Hey, even Wal-Mart needs a little love. ;^)

But seriously: At least Wal-Mart, for all its scurvy piratical practices, provides some value for the customer's money. Banks, as best I can figure them out, are in the business of charging people exorbitant fees for accessing their own money.

"[Banks] will move to replace the margin the cutbacks represent and they will reduce risk. One means an increase in non-transaction fees directly to the consumer. The other means not offering debit cards to as many people. A likely combinations is that for a fair number of people the only way they will get a debit card is to pay an annual fee. For others their free checking accounts will go away, it will now go back to being a charged for service."

Hey, isn't glorious free market competition supposed to prevent that? The invisible hand and all? I seem to remember quite a few years back there was a move by banks to charge depositors fees for using their (the banks') own ATMs. The public outcry shot that down pretty damn quick.

But if not -- fine, I'll draw my money out of my 0%-earning checking account and my near-0%-earning savings account, get myself a safe and put the cash into it. That's what people used to do, and they can do it again if the banks' fee gouging gets too outrageous.

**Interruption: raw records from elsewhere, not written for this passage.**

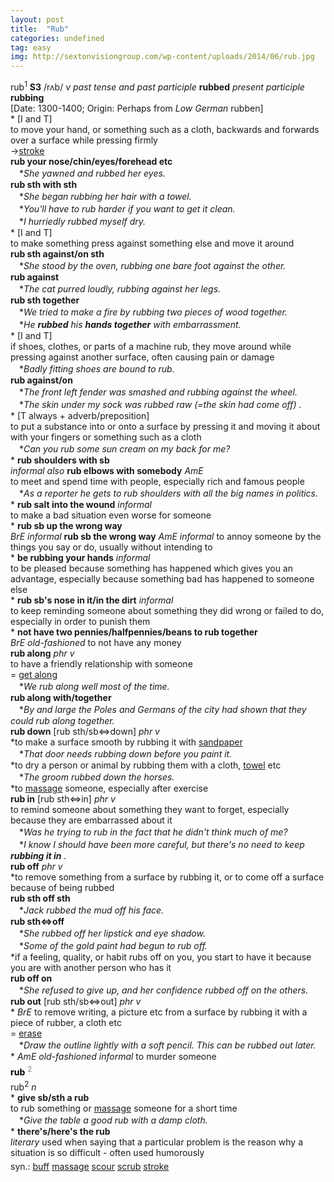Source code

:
 ```yaml
---
layout: post
title:  "Rub"
categories: undefined
tag: easy
img: http://sextonvisiongroup.com/wp-content/uploads/2014/06/rub.jpg
---
```

<DIV style="MARGIN: 0px 0px 5px">rub<SUP>1</SUP> <B>S3</B> /rʌb/ <I>v past tense and past participle</I> <B>rubbed</B> <I>present participle</I> <B>rubbing</B> <BR>[Date: 1300-1400; Origin: Perhaps from <I>Low German</I> rubben]<BR>* [I and T] <BR>to move your hand, or something such as a cloth, backwards and forwards over a surface while pressing firmly<BR>→<A href="{{ site.baseurl }}/stroke"><U>stroke</U></A><BR><B>rub your nose/chin/eyes/forehead etc</B><BR>　*<I>She yawned and rubbed her eyes.</I><BR><B>rub sth with sth</B><BR>　*<I>She began rubbing her hair with a towel.</I><BR>　*<I>You'll have to rub harder if you want to get it clean.</I><BR>　*<I>I hurriedly rubbed myself dry.</I><BR>* [I and T] <BR>to make something press against something else and move it around<BR><B>rub sth against/on sth</B><BR>　*<I>She stood by the oven, rubbing one bare foot against the other.</I><BR><B>rub against</B><BR>　*<I>The cat purred loudly, rubbing against her legs.</I><BR><B>rub sth together</B><BR>　*<I>We tried to make a fire by rubbing two pieces of wood together.</I><BR>　*<I>He <B>rubbed</B> his <B>hands together</B> with embarrassment.</I><BR>* [I and T] <BR>if shoes, clothes, or parts of a machine rub, they move around while pressing against another surface, often causing pain or damage<BR>　*<I>Badly fitting shoes are bound to rub.</I><BR><B>rub against/on</B><BR>　*<I>The front left fender was smashed and rubbing against the wheel.</I><BR>　*<I>The skin under my sock was rubbed raw (=the skin had come off) .</I><BR>* [T always + adverb/preposition] <BR>to put a substance into or onto a surface by pressing it and moving it about with your fingers or something such as a cloth<BR>　*<I>Can you rub some sun cream on my back for me?</I><BR>* <B>rub shoulders with sb</B><BR><I>informal also</I> <B>rub elbows with somebody</B> <I>AmE</I> <BR>to meet and spend time with people, especially rich and famous people<BR>　*<I>As a reporter he gets to rub shoulders with all the big names in politics.</I><BR>* <B>rub salt into the wound</B> <I>informal</I> <BR>to make a bad situation even worse for someone<BR>* <B>rub sb up the wrong way</B><BR><I>BrE informal</I> <B>rub sb the wrong way</B> <I>AmE informal</I> to annoy someone by the things you say or do, usually without intending to<BR>* <B>be rubbing your hands</B> <I>informal</I> <BR>to be pleased because something has happened which gives you an advantage, especially because something bad has happened to someone else<BR>* <B>rub sb's nose in it/in the dirt</B> <I>informal</I> <BR>to keep reminding someone about something they did wrong or failed to do, especially in order to punish them<BR>* <B>not have two pennies/halfpennies/beans to rub together</B><BR><I>BrE old-fashioned</I> to not have any money<BR><B>rub along</B> <I>phr v</I><BR>to have a friendly relationship with someone<BR>= <A href="{{ site.baseurl }}/get%20along"><U>get along</U></A><BR>　*<I>We rub along well most of the time.</I><BR><B>rub along with/together</B><BR>　*<I>By and large the Poles and Germans of the city had shown that they could rub along together.</I><BR><B>rub down</B> [rub sth/sb⇔down] <I>phr v</I><BR>*to make a surface smooth by rubbing it with <A href="{{ site.baseurl }}/sandpaper"><U>sandpaper</U></A><BR>　*<I>That door needs rubbing down before you paint it.</I><BR>*to dry a person or animal by rubbing them with a cloth, <A href="{{ site.baseurl }}/towel"><U>towel</U></A> etc<BR>　*<I>The groom rubbed down the horses.</I><BR>*to <A href="{{ site.baseurl }}/massage"><U>massage</U></A> someone, especially after exercise<BR><B>rub in</B> [rub sth⇔in] <I>phr v</I><BR>to remind someone about something they want to forget, especially because they are embarrassed about it<BR>　*<I>Was he trying to rub in the fact that he didn't think much of me?</I><BR>　*<I>I know I should have been more careful, but there's no need to keep <B>rubbing it in</B> .</I><BR><B>rub off</B> <I>phr v</I><BR>*to remove something from a surface by rubbing it, or to come off a surface because of being rubbed<BR><B>rub sth off sth</B><BR>　*<I>Jack rubbed the mud off his face.</I><BR><B>rub sth⇔off</B><BR>　*<I>She rubbed off her lipstick and eye shadow.</I><BR>　*<I>Some of the gold paint had begun to rub off.</I><BR>*if a feeling, quality, or habit rubs off on you, you start to have it because you are with another person who has it<BR><B>rub off on</B><BR>　*<I>She refused to give up, and her confidence rubbed off on the others.</I><BR><B>rub out</B> [rub sth/sb⇔out] <I>phr v</I><BR>* <I>BrE</I> to remove writing, a picture etc from a surface by rubbing it with a piece of rubber, a cloth etc<BR>= <A href="{{ site.baseurl }}/erase"><U>erase</U></A><BR>　*<I>Draw the outline lightly with a soft pencil. This can be rubbed out later.</I><BR>* <I>AmE old-fashioned informal</I> to murder someone</DIV>
<DIV style="COLOR: #808080; MARGIN: 0px 0px 5px; LINE-HEIGHT: normal"><SPAN style="FONT-SIZE: 10.5pt; COLOR: #000000; LINE-HEIGHT: normal"><B>rub</B></SPAN> <SUP style="FONT-SIZE: 83%; LINE-HEIGHT: normal">2</SUP> </DIV>
<DIV style="MARGIN: 0px 0px 5px">rub<SUP>2</SUP> <I>n</I> <BR>* <B>give sb/sth a rub</B><BR>to rub something or <A href="{{ site.baseurl }}/massage"><U>massage</U></A> someone for a short time<BR>　*<I>Give the table a good rub with a damp cloth.</I><BR>* <B>there's/here's the rub</B><BR><I>literary</I> used when saying that a particular problem is the reason why a situation is so difficult - often used humorously</DIV>
<DIV style="MARGIN: 0px 0px 5px">
<DIV style="MARGIN: 4px 0px">syn.: <A href="{{ site.baseurl }}/buff"><U>buff</U></A> <A href="{{ site.baseurl }}/massage"><U>massage</U></A> <A href="{{ site.baseurl }}/scour"><U>scour</U></A> <A href="{{ site.baseurl }}/scrub"><U>scrub</U></A> <A href="{{ site.baseurl }}/stroke"><U>stroke</U></A></DIV></DIV>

Debit cards are a convenience, not a necessity.

The way I see it, I'm doing the bank a favor by lending it money virtually interest-free, which it then lends out to others at double-digit rates. Will I be willing to continue this arrangement if the bank starts charging me a fee for the privilege of lending it money? We shall see.

H. Bruce Miller said...

"To clean up that would be very very simple from both a regulatory and execution point of view:

1. Reinstate Glass-Steagel
2. Make it illegal to sell or purchase credit defualt swaps if the party purchasing them does not hold an interest in the asset that the CDS is written against.
3. Treat CDS's as insurance and anyone issuing them must follow insurance standards"

In other words make investment banks act more like banks again instead of casinos. Hallelujah, I agree with RDC! I think this makes twice in five years.

Unfortunately these measures are anything but simple from the political point of view.

Leitmotiv said...

I'm sorry did I miss something? Who was trying to push legislation through Washington? Oh that's right, the big banks.

You can add all the fees you want to fight this horrible and unfair rise in fraud that you speak of. Or you could actually change your practices that lead to such things occurring.

Fees won't fix the problem. It will only make them reliant.

And by the way, complex derivatives continues to be a big problem, but I see you don't like to address that issue. That's where most of the money is going.